§ What needs to be done
The entries that follow include a run beginning at the line with "Bu proje [ISC" and ending at the line with "This project is a"; restate that run word for word and leave the rest out.

[Data to use]

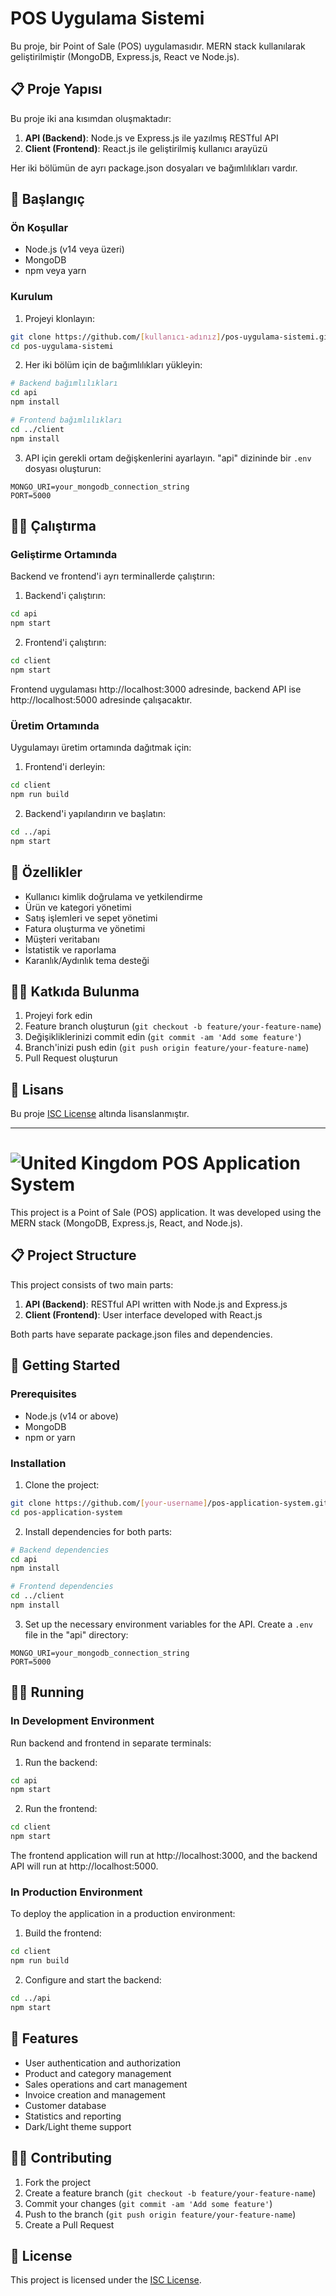 # POS Uygulama Sistemi

Bu proje, bir Point of Sale (POS) uygulamasıdır. MERN stack kullanılarak geliştirilmiştir (MongoDB, Express.js, React ve Node.js).

## 📋 Proje Yapısı

Bu proje iki ana kısımdan oluşmaktadır:

1. **API (Backend)**: Node.js ve Express.js ile yazılmış RESTful API
2. **Client (Frontend)**: React.js ile geliştirilmiş kullanıcı arayüzü

Her iki bölümün de ayrı package.json dosyaları ve bağımlılıkları vardır.

## 🚀 Başlangıç

### Ön Koşullar

- Node.js (v14 veya üzeri)
- MongoDB
- npm veya yarn

### Kurulum

1. Projeyi klonlayın:
```bash
git clone https://github.com/[kullanıcı-adınız]/pos-uygulama-sistemi.git
cd pos-uygulama-sistemi
```

2. Her iki bölüm için de bağımlılıkları yükleyin:
```bash
# Backend bağımlılıkları
cd api
npm install

# Frontend bağımlılıkları
cd ../client
npm install
```

3. API için gerekli ortam değişkenlerini ayarlayın. "api" dizininde bir `.env` dosyası oluşturun:
```
MONGO_URI=your_mongodb_connection_string
PORT=5000
```

## 🏃‍♂️ Çalıştırma

### Geliştirme Ortamında

Backend ve frontend'i ayrı terminallerde çalıştırın:

1. Backend'i çalıştırın:
```bash
cd api
npm start
```

2. Frontend'i çalıştırın:
```bash
cd client
npm start
```

Frontend uygulaması http://localhost:3000 adresinde, backend API ise http://localhost:5000 adresinde çalışacaktır.

### Üretim Ortamında

Uygulamayı üretim ortamında dağıtmak için:

1. Frontend'i derleyin:
```bash
cd client
npm run build
```

2. Backend'i yapılandırın ve başlatın:
```bash
cd ../api
npm start
```

## 🧰 Özellikler

- Kullanıcı kimlik doğrulama ve yetkilendirme
- Ürün ve kategori yönetimi
- Satış işlemleri ve sepet yönetimi
- Fatura oluşturma ve yönetimi
- Müşteri veritabanı
- İstatistik ve raporlama
- Karanlık/Aydınlık tema desteği

## 👨‍💻 Katkıda Bulunma

1. Projeyi fork edin
2. Feature branch oluşturun (`git checkout -b feature/your-feature-name`)
3. Değişikliklerinizi commit edin (`git commit -am 'Add some feature'`)
4. Branch'inizi push edin (`git push origin feature/your-feature-name`)
5. Pull Request oluşturun

## 📜 Lisans

Bu proje [ISC License](LICENSE) altında lisanslanmıştır.

---

# ![United Kingdom](https://raw.githubusercontent.com/stevenrskelton/flag-icon/master/png/16/country-4x3/gb.png "United Kingdom")  POS Application System

This project is a Point of Sale (POS) application. It was developed using the MERN stack (MongoDB, Express.js, React, and Node.js).

## 📋 Project Structure

This project consists of two main parts:

1. **API (Backend)**: RESTful API written with Node.js and Express.js
2. **Client (Frontend)**: User interface developed with React.js

Both parts have separate package.json files and dependencies.

## 🚀 Getting Started

### Prerequisites

- Node.js (v14 or above)
- MongoDB
- npm or yarn

### Installation

1. Clone the project:
```bash
git clone https://github.com/[your-username]/pos-application-system.git
cd pos-application-system
```

2. Install dependencies for both parts:
```bash
# Backend dependencies
cd api
npm install

# Frontend dependencies
cd ../client
npm install
```

3. Set up the necessary environment variables for the API. Create a `.env` file in the "api" directory:
```
MONGO_URI=your_mongodb_connection_string
PORT=5000
```

## 🏃‍♂️ Running

### In Development Environment

Run backend and frontend in separate terminals:

1. Run the backend:
```bash
cd api
npm start
```

2. Run the frontend:
```bash
cd client
npm start
```

The frontend application will run at http://localhost:3000, and the backend API will run at http://localhost:5000.

### In Production Environment

To deploy the application in a production environment:

1. Build the frontend:
```bash
cd client
npm run build
```

2. Configure and start the backend:
```bash
cd ../api
npm start
```

## 🧰 Features

- User authentication and authorization
- Product and category management
- Sales operations and cart management
- Invoice creation and management
- Customer database
- Statistics and reporting
- Dark/Light theme support

## 👨‍💻 Contributing

1. Fork the project
2. Create a feature branch (`git checkout -b feature/your-feature-name`)
3. Commit your changes (`git commit -am 'Add some feature'`)
4. Push to the branch (`git push origin feature/your-feature-name`)
5. Create a Pull Request

## 📜 License

This project is licensed under the [ISC License](LICENSE).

[/Data to use]

§ Exercise output
Bu proje [ISC License](LICENSE) altında lisanslanmıştır.

---

# ![United Kingdom](https://raw.githubusercontent.com/stevenrskelton/flag-icon/master/png/16/country-4x3/gb.png "United Kingdom")  POS Application System

This project is a Point of Sale (POS) application. It was developed using the MERN stack (MongoDB, Express.js, React, and Node.js).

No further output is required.